▶ **What the task requires**
Each line below has to be set down again exactly.

*** Block opens ***

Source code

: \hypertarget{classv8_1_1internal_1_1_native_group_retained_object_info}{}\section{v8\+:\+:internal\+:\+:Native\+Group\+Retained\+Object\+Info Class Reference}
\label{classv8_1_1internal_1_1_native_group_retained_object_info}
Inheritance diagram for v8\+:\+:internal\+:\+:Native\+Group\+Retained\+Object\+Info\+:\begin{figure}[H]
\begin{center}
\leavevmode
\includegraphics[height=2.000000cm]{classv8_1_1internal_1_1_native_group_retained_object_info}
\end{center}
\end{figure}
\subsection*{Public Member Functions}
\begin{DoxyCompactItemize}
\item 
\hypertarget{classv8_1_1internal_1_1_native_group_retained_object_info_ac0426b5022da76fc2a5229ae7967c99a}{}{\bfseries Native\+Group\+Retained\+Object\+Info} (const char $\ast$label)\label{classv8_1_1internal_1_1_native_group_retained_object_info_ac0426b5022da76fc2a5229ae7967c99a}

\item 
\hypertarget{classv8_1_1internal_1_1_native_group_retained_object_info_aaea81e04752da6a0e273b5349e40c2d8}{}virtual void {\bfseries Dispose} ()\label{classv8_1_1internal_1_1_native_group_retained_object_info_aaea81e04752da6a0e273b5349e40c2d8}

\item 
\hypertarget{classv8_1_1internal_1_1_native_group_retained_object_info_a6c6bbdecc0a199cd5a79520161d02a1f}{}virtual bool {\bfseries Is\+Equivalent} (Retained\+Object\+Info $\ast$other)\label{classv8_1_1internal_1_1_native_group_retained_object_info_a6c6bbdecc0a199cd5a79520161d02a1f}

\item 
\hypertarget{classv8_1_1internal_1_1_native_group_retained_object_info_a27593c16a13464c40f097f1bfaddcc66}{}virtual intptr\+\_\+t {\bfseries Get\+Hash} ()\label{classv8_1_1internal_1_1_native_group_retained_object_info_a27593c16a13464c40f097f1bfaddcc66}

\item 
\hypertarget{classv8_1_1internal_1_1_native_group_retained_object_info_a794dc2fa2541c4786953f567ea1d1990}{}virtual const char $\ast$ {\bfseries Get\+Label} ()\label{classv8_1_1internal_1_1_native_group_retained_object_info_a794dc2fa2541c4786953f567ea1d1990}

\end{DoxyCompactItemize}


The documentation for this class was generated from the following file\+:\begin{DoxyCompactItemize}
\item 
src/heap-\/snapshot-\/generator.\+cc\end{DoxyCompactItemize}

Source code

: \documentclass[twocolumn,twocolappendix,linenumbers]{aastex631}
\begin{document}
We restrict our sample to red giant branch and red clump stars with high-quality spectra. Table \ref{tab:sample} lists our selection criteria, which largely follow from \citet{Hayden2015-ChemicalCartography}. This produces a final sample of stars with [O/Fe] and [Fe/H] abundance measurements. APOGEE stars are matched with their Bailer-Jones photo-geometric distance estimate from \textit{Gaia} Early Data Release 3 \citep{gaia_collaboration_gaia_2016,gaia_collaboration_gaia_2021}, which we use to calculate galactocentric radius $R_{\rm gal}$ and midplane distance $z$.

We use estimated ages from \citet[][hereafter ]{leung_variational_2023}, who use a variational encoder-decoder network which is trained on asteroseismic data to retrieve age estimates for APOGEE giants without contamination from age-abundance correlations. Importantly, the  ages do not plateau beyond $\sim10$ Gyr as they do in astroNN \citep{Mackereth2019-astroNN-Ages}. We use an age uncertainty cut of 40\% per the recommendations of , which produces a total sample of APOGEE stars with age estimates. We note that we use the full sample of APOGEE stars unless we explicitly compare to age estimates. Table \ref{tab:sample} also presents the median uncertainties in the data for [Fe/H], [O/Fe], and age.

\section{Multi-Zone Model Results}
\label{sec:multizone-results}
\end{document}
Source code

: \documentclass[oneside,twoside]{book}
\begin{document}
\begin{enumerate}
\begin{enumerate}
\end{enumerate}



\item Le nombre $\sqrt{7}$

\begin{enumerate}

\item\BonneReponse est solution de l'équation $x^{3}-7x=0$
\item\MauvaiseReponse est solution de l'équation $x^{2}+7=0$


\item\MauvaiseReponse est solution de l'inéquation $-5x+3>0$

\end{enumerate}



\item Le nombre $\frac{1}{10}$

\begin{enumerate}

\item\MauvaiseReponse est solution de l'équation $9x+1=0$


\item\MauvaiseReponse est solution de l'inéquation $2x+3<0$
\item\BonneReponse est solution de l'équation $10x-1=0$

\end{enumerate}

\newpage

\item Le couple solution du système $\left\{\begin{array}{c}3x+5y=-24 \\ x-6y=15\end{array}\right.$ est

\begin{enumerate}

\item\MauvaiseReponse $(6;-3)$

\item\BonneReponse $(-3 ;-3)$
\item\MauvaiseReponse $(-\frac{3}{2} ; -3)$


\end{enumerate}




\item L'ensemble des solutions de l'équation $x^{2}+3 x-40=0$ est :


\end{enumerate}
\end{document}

*** Block closes ***

▶ **Solution to this task**
Source code

: \hypertarget{classv8_1_1internal_1_1_native_group_retained_object_info}{}\section{v8\+:\+:internal\+:\+:Native\+Group\+Retained\+Object\+Info Class Reference}
\label{classv8_1_1internal_1_1_native_group_retained_object_info}
Inheritance diagram for v8\+:\+:internal\+:\+:Native\+Group\+Retained\+Object\+Info\+:\begin{figure}[H]
\begin{center}
\leavevmode
\includegraphics[height=2.000000cm]{classv8_1_1internal_1_1_native_group_retained_object_info}
\end{center}
\end{figure}
\subsection*{Public Member Functions}
\begin{DoxyCompactItemize}
\item 
\hypertarget{classv8_1_1internal_1_1_native_group_retained_object_info_ac0426b5022da76fc2a5229ae7967c99a}{}{\bfseries Native\+Group\+Retained\+Object\+Info} (const char $\ast$label)\label{classv8_1_1internal_1_1_native_group_retained_object_info_ac0426b5022da76fc2a5229ae7967c99a}

\item 
\hypertarget{classv8_1_1internal_1_1_native_group_retained_object_info_aaea81e04752da6a0e273b5349e40c2d8}{}virtual void {\bfseries Dispose} ()\label{classv8_1_1internal_1_1_native_group_retained_object_info_aaea81e04752da6a0e273b5349e40c2d8}

\item 
\hypertarget{classv8_1_1internal_1_1_native_group_retained_object_info_a6c6bbdecc0a199cd5a79520161d02a1f}{}virtual bool {\bfseries Is\+Equivalent} (Retained\+Object\+Info $\ast$other)\label{classv8_1_1internal_1_1_native_group_retained_object_info_a6c6bbdecc0a199cd5a79520161d02a1f}

\item 
\hypertarget{classv8_1_1internal_1_1_native_group_retained_object_info_a27593c16a13464c40f097f1bfaddcc66}{}virtual intptr\+\_\+t {\bfseries Get\+Hash} ()\label{classv8_1_1internal_1_1_native_group_retained_object_info_a27593c16a13464c40f097f1bfaddcc66}

\item 
\hypertarget{classv8_1_1internal_1_1_native_group_retained_object_info_a794dc2fa2541c4786953f567ea1d1990}{}virtual const char $\ast$ {\bfseries Get\+Label} ()\label{classv8_1_1internal_1_1_native_group_retained_object_info_a794dc2fa2541c4786953f567ea1d1990}

\end{DoxyCompactItemize}


The documentation for this class was generated from the following file\+:\begin{DoxyCompactItemize}
\item 
src/heap-\/snapshot-\/generator.\+cc\end{DoxyCompactItemize}

Source code

: \documentclass[twocolumn,twocolappendix,linenumbers]{aastex631}
\begin{document}
We restrict our sample to red giant branch and red clump stars with high-quality spectra. Table \ref{tab:sample} lists our selection criteria, which largely follow from \citet{Hayden2015-ChemicalCartography}. This produces a final sample of stars with [O/Fe] and [Fe/H] abundance measurements. APOGEE stars are matched with their Bailer-Jones photo-geometric distance estimate from \textit{Gaia} Early Data Release 3 \citep{gaia_collaboration_gaia_2016,gaia_collaboration_gaia_2021}, which we use to calculate galactocentric radius $R_{\rm gal}$ and midplane distance $z$.

We use estimated ages from \citet[][hereafter ]{leung_variational_2023}, who use a variational encoder-decoder network which is trained on asteroseismic data to retrieve age estimates for APOGEE giants without contamination from age-abundance correlations. Importantly, the  ages do not plateau beyond $\sim10$ Gyr as they do in astroNN \citep{Mackereth2019-astroNN-Ages}. We use an age uncertainty cut of 40\% per the recommendations of , which produces a total sample of APOGEE stars with age estimates. We note that we use the full sample of APOGEE stars unless we explicitly compare to age estimates. Table \ref{tab:sample} also presents the median uncertainties in the data for [Fe/H], [O/Fe], and age.

\section{Multi-Zone Model Results}
\label{sec:multizone-results}
\end{document}
Source code

: \documentclass[oneside,twoside]{book}
\begin{document}
\begin{enumerate}
\begin{enumerate}
\end{enumerate}



\item Le nombre $\sqrt{7}$

\begin{enumerate}

\item\BonneReponse est solution de l'équation $x^{3}-7x=0$
\item\MauvaiseReponse est solution de l'équation $x^{2}+7=0$


\item\MauvaiseReponse est solution de l'inéquation $-5x+3>0$

\end{enumerate}



\item Le nombre $\frac{1}{10}$

\begin{enumerate}

\item\MauvaiseReponse est solution de l'équation $9x+1=0$


\item\MauvaiseReponse est solution de l'inéquation $2x+3<0$
\item\BonneReponse est solution de l'équation $10x-1=0$

\end{enumerate}

\newpage

\item Le couple solution du système $\left\{\begin{array}{c}3x+5y=-24 \\ x-6y=15\end{array}\right.$ est

\begin{enumerate}

\item\MauvaiseReponse $(6;-3)$

\item\BonneReponse $(-3 ;-3)$
\item\MauvaiseReponse $(-\frac{3}{2} ; -3)$


\end{enumerate}




\item L'ensemble des solutions de l'équation $x^{2}+3 x-40=0$ est :


\end{enumerate}
\end{document}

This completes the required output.